If your money could talk…

Mastering the business of creativity includes becoming proficient with your money, minutes, marketing, and management. Of these four, money and marketing are the two that many creatives avoid most. And while marketing is often neglected, money is both neglected and perhaps a bit disdained.

Maybe the creative mindset just doesn’t like math. Or maybe it’s the false notion that “fine arts” (the kind less concerned about commercial applications) occupy an elite status—and the more we concern ourselves with money, the further removed we feel from our core artistic identity.

Whatever the reason, an aversion to money, numbers, and financial reports is a huge loss to creatives. Because when you ignore your numbers, and when you can’t or don’t review your balance sheet and your cash flow projections, you lose out on valuable information that could save you countless financial crises, and many sleepless nights.

Most of the financial problems, common to creative practices, can be seen coming a mile away. If only you could hear what your money is saying. The end result of not listeningto your money can be closing up shop. Or, even if financial crises don’t sink a practice, they certainly put downward pressure on the quality of your work. Who does their best work when stressed about over cash flow, or losing sleep over mounting piles of unpaid bills?

What You Could be Hearing, If You Listened to Your Money

Here are three very basic things your money can tell, if you listen to it.

Financial Reports Will Tell You if You’re Operating Profitably. Creatives are great at telling stories. Unfortunately, sometimes we tell them to ourselves. When we’re struggling with cash flow, we tell ourselves that the next project will be different, the next quarter will have more opportunities. But if you want to know whether you’re really operating profitably, or a loss, or at break even, look no further than the bottom line of your balance sheet (or, actually the second to the bottom line). The trend line of your total equity never lies. If this number is steadily trending upward, you are operating profitably—how big of a trend represents the degree of your profitability. But if it is flat, or declining, you are not making a profit. Period. There is zero mystery. This simple number measured over time will always tell you the truth.

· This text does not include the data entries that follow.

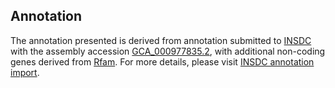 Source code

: 

Annotation
----------

The annotation presented is derived from annotation submitted to
[INSDC](http://www.insdc.org) with the assembly accession
[GCA\_000977835.2](http://www.ebi.ac.uk/ena/data/view/GCA_000977835.2),
with additional non-coding genes derived from
[Rfam](http://rfam.xfam.org/). For more details, please visit [INSDC
annotation
import](http://ensemblgenomes.org/info/data/insdc_annotation).
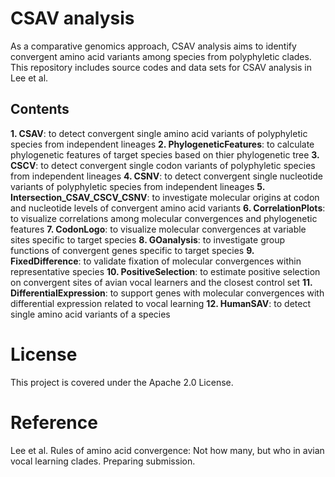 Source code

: # CSAV analysis
As a comparative genomics approach, CSAV analysis aims to identify convergent amino acid variants among species from polyphyletic clades. This repository includes source codes and data sets for CSAV analysis in Lee et al.

## Contents
**1. CSAV**: to detect convergent single amino acid variants of polyphyletic species from independent lineages
**2. PhylogeneticFeatures**: to calculate phylogenetic features of target species based on thier phylogenetic tree
**3. CSCV**: to detect convergent single codon variants of polyphyletic species from independent lineages
**4. CSNV**: to detect convergent single nucleotide variants of polyphyletic species from independent lineages
**5. Intersection_CSAV_CSCV_CSNV**: to investigate molecular origins at codon and nucleotide levels of convergent amino acid variants
**6. CorrelationPlots**: to visualize correlations among molecular convergences and phylogenetic features
**7. CodonLogo**: to visualize molecular convergences at variable sites specific to target species
**8. GOanalysis**: to investigate group functions of convergent genes specific to target species
**9. FixedDifference**: to validate fixation of molecular convergences within representative species
**10. PositiveSelection**: to estimate positive selection on convergent sites of avian vocal learners and the closest control set
**11. DifferentialExpression**: to support genes with molecular convergences with differential expression related to vocal learning
**12. HumanSAV**: to detect single amino acid variants of a species


# License
This project is covered under the Apache 2.0 License.

# Reference
Lee et al. Rules of amino acid convergence: Not how many, but who in avian vocal learning clades. Preparing submission.
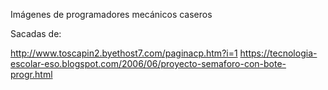 Imágenes de programadores mecánicos caseros

Sacadas de:

http://www.toscapin2.byethost7.com/paginacp.htm?i=1
https://tecnologia-escolar-eso.blogspot.com/2006/06/proyecto-semaforo-con-bote-progr.html
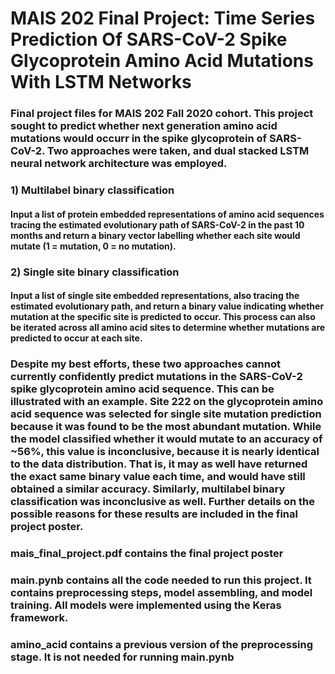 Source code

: # MAIS 202 Final Project: Time Series Prediction Of SARS-CoV-2 Spike Glycoprotein Amino Acid Mutations With LSTM Networks
### Final project files for MAIS 202 Fall 2020 cohort. This project sought to predict whether next generation amino acid mutations would occurr in the spike glycoprotein of SARS-CoV-2. Two approaches were taken, and dual stacked LSTM neural network architecture was employed.
### 1) Multilabel binary classification
#### Input a list of protein embedded representations of amino acid sequences tracing the estimated evolutionary path of SARS-CoV-2 in the past 10 months and return a binary vector labelling whether each site would mutate (1 = mutation, 0 = no mutation).
### 2) Single site binary classification
#### Input a list of single site embedded representations, also tracing the estimated evolutionary path, and return a binary value indicating whether mutation at the specific site is predicted to occur. This process can also be iterated across all amino acid sites to determine whether mutations are predicted to occur at each site. 
### Despite my best efforts, these two approaches cannot currently confidently predict mutations in the SARS-CoV-2 spike glycoprotein amino acid sequence. This can be illustrated with an example. Site 222 on the glycoprotein amino acid sequence was selected for single site mutation prediction because it was found to be the most abundant mutation. While the model classified whether it would mutate to an accuracy of ~56%, this value is inconclusive, because it is nearly identical to the data distribution. That is, it may as well have returned the exact same binary value each time, and would have still obtained a similar accuracy. Similarly, multilabel binary classification was inconclusive as well. Further details on the possible reasons for these results are included in the final project poster. 
### mais_final_project.pdf contains the final project poster 
### main.pynb contains all the code needed to run this project. It contains preprocessing steps, model assembling, and model training. All models were implemented using the Keras framework.
### amino_acid contains a previous version of the preprocessing stage. It is not needed for running main.pynb
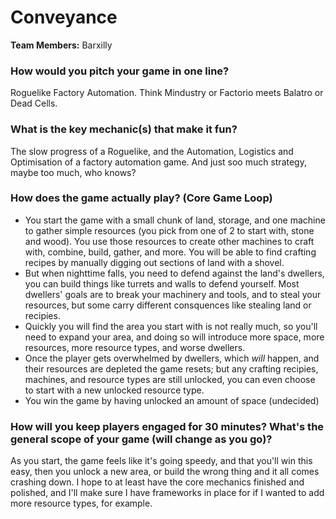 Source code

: # Conveyance

**Team Members:** Barxilly

### How would you pitch your game in one line?
Roguelike Factory Automation. Think Mindustry or Factorio meets Balatro or Dead Cells.

### What is the key mechanic(s) that make it fun?
The slow progress of a Roguelike, and the Automation, Logistics and Optimisation of a factory automation game. And just soo much strategy, maybe too much, who knows?

### How does the game actually play? (Core Game Loop)
- You start the game with a small chunk of land, storage, and one machine to gather simple resources (you pick from one of 2 to start with, stone and wood). You use those resources to create other machines to craft with, combine, build, gather, and more. You will be able to find crafting recipes by manually digging out sections of land with a shovel.
- But when nighttime falls, you need to defend against the land's dwellers, you
can build things like turrets and walls to defend yourself. Most dwellers' goals are to break your machinery and tools, and to steal your resources, but some carry different consquences like stealing land or recipies.
- Quickly you will find the area you start with is not really much, so
you'll need to expand your area, and doing so will introduce more space, more resources, more resource types, and worse dwellers.
- Once the player gets overwhelmed by dwellers, which *will* happen, and their resources are depleted the game resets; but any crafting recipies, machines,
and resource types are still unlocked, you can even choose to start with a new unlocked resource type.
- You win the game by having unlocked an amount of space (undecided)

### How will you keep players engaged for 30 minutes? What's the general scope of your game (will change as you go)?
As you start, the game feels like it's going speedy, and that you'll win this easy, then you unlock a new area, or build the wrong thing and it all comes crashing down. 
I hope to at least have the core mechanics finished and polished, and I'll make sure I have frameworks in place for if I wanted to add more resource types, for example.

Cash Flow Will Tell You if You’re Heading for a Crisis. A cash flow forecast is a simple spreadsheet that aligns your anticipated receivables, alongside your expenses, over time. If the only financial number you’re aware of is your checking account balance, and your most recent invoices, you are guessing at your cash flow with only one side of the ledger in view. Your bank balance, and your incoming revenue, are next to meaningless, unless they are set alongside the expenses that will be incurred over the same period. Only then can you know if your revenue is contributing to project profits, or whether you’re going to have too much month left at the end of the money.

Your Books Can Tell You if You’re Headed for Revenue Recognition Quicksand. This is perhaps the most difficult financial pattern to account for in managing your creative service’s books. But it is also a common failure, that crushes many firms and practices. This is the serious distortion that occurs when you receive revenue before you have earned it.

If you bill half of your fee upfront and half upon completion, a common practice among creatives, you are most susceptible to this distortion. While your bank balance will make you happy when you deposit that first payment, it might be that you’ll end up having more work to do, to meet a project milestone before you get that last payment. And perhaps, by the time you do, that final payment won’t be enough to cover all the expenses you’ve incurred over the course of the project. Have you ever been desperate to finish a project, in order to collect the final payment, knowing that even when you do, you’ll still be underwater? Maybe as you struggle to complete it, you’re already striving to close a new project—to get another deposit in the bank. Of course, that only sets you further behind in this cycle. When you do this long enough, or when you have multiple projects all contributing to this cycle, you’ll end up in deep water. You’ll find yourself working harder than ever, but with a decreasing bottom line to show for it. That’s extremely discouraging!

Operating a Business Without the Benefit of Staff Accountants

Companies that employ CPAs and bookkeepers are going to get clued into some of these common financial traps, and hopefully get enough of a heads up to correct underlying problems. But when you neglect your books, or get by with glorified invoicing platforms that don’t offer true financial reporting, or if you hire a bookkeeper to simply update your accounts and reconcile your statements, you’re losing out on all sorts of truth – painful truths perhaps, but information that you need to know, information without which you may get pulled under.